** Opening Provided data block **
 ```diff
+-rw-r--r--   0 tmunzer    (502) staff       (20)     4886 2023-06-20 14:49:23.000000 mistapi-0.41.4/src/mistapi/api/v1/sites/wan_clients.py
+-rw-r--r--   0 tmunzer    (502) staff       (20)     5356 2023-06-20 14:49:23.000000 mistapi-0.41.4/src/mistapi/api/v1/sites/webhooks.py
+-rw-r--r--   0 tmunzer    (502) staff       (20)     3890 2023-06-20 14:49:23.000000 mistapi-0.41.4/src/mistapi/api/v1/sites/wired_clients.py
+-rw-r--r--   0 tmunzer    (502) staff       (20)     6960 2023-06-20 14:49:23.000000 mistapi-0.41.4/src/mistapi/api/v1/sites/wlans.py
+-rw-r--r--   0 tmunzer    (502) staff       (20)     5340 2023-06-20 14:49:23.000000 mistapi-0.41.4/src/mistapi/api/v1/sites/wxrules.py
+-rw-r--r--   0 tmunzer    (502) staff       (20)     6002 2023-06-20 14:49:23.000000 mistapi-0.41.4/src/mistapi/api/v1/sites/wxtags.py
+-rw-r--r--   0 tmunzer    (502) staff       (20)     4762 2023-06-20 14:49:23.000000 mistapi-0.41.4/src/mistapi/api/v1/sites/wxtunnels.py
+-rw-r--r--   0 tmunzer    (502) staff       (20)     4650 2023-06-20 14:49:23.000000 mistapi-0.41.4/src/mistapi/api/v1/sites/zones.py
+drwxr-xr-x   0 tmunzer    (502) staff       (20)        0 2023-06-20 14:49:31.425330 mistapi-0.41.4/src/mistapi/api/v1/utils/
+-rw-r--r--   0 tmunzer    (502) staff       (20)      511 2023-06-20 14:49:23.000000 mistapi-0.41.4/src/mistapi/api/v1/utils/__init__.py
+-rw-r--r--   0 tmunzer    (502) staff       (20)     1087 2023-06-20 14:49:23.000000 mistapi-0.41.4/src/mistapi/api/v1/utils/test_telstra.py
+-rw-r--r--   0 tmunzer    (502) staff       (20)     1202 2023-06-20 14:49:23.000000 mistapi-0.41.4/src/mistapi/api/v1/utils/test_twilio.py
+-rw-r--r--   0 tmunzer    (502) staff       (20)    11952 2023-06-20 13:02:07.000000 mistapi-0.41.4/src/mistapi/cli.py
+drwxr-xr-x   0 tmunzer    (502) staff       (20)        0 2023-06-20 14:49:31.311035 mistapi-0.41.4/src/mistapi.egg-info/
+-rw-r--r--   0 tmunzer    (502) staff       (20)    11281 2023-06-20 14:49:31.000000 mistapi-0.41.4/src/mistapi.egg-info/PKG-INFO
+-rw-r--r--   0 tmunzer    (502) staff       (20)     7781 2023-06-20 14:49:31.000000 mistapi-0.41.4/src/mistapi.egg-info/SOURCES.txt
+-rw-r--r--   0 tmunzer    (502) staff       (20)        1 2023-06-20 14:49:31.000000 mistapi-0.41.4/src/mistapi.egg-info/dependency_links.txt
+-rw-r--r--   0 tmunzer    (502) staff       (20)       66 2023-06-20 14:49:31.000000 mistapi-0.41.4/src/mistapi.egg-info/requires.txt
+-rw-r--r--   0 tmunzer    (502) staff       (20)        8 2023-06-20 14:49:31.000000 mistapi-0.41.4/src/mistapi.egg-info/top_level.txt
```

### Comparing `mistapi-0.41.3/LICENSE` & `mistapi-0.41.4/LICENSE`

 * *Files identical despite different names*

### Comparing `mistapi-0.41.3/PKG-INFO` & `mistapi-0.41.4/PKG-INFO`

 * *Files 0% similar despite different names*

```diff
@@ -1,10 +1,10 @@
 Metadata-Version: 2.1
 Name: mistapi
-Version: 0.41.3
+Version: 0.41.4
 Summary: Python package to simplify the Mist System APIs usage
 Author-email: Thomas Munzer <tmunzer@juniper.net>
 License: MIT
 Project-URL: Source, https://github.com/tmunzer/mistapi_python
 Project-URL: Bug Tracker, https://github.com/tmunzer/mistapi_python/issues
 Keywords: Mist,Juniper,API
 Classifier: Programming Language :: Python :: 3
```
** Closing Provided data block **
What you have to do: Find each line in the records holding the string "despite" and show it.

Written solution:
 * *Files identical despite different names*
 * *Files 0% similar despite different names*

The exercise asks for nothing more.